Yes, definitely! The AI tooling works much like a human: it works better if you have a solid specification in place before you start coding. My best successes have been using a design document with clear steps and phases, usually the AI creates and reviews that as well and I eyeball it.

Lots of people are using PRD files for this. https://www.atlassian.com/agile/product-management/requireme...

I've been using checklists and asking it to check off items as it works.

Another nice feature of using these specs is that you can give the AI tools multiple kicks at the can and see which one you like the most, or have multiple tools work on competing implementations, or have better tools rebuild them a few months down the line.
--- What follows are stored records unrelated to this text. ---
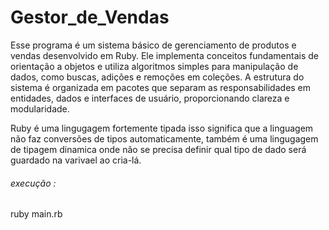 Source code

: # Gestor_de_Vendas
Esse programa é um sistema básico de gerenciamento de produtos e vendas desenvolvido em Ruby. Ele implementa conceitos fundamentais de orientação a objetos e utiliza algoritmos simples para manipulação de dados, como buscas, adições e remoções em coleções. A estrutura do sistema é organizada em pacotes que separam as responsabilidades em entidades, dados e interfaces de usuário, proporcionando clareza e modularidade.

Ruby é uma lingugagem fortemente tipada isso significa que a linguagem não faz conversões de tipos automaticamente, também é uma lingugagem de tipagem dinamica onde não se precisa definir qual tipo de dado será guardado na varivael ao cria-lá.

###### execução :

ruby main.rb
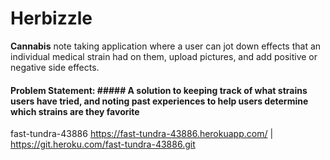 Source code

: # Herbizzle

**Cannabis** note taking application where a user can jot down effects that an individual medical strain had on them, upload pictures, and add positive or negative side effects.

#### Problem Statement: ##### A solution to keeping track of what strains users have tried, and noting past experiences to help users determine which strains are they favorite

fast-tundra-43886
https://fast-tundra-43886.herokuapp.com/ | https://git.heroku.com/fast-tundra-43886.git

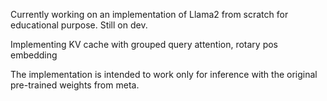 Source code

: Currently working on an implementation of Llama2 from scratch for educational purpose. Still on dev.

Implementing KV cache with grouped query attention, rotary pos embedding
 
The implementation is intended to work only for inference with the original pre-trained weights from meta.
So I might have a spec that starts off:

    #### Project Setup

    - [ ] Create new module structure (`client.py`, `config.py`, `output.py`, `errors.py`)
    - [ ] Move `ApiClient` class to `client.py`
    - [ ] Add PyYAML dependency to `pyproject.toml`
    - [ ] Update package metadata in `pyproject.toml`
And then I just iterate with a prompt like:

    Please continue implementing the software described in the file "dashcli.md".  Please implement the software one phase at a time, using the checkboxes to keep track of what has already been implemented.  Checkboxes ("[ ]") that are checked ("[X]") are done.  When complete, please do a git commit of the changes.  Then run the skill "codex-review" to review the changes and address any findings or questions/concerns it raises.  When complete, please commit that review changeset.  Please make sure to implement tests, and use tests of both the backend and frontend to ensure correctness after making code changes.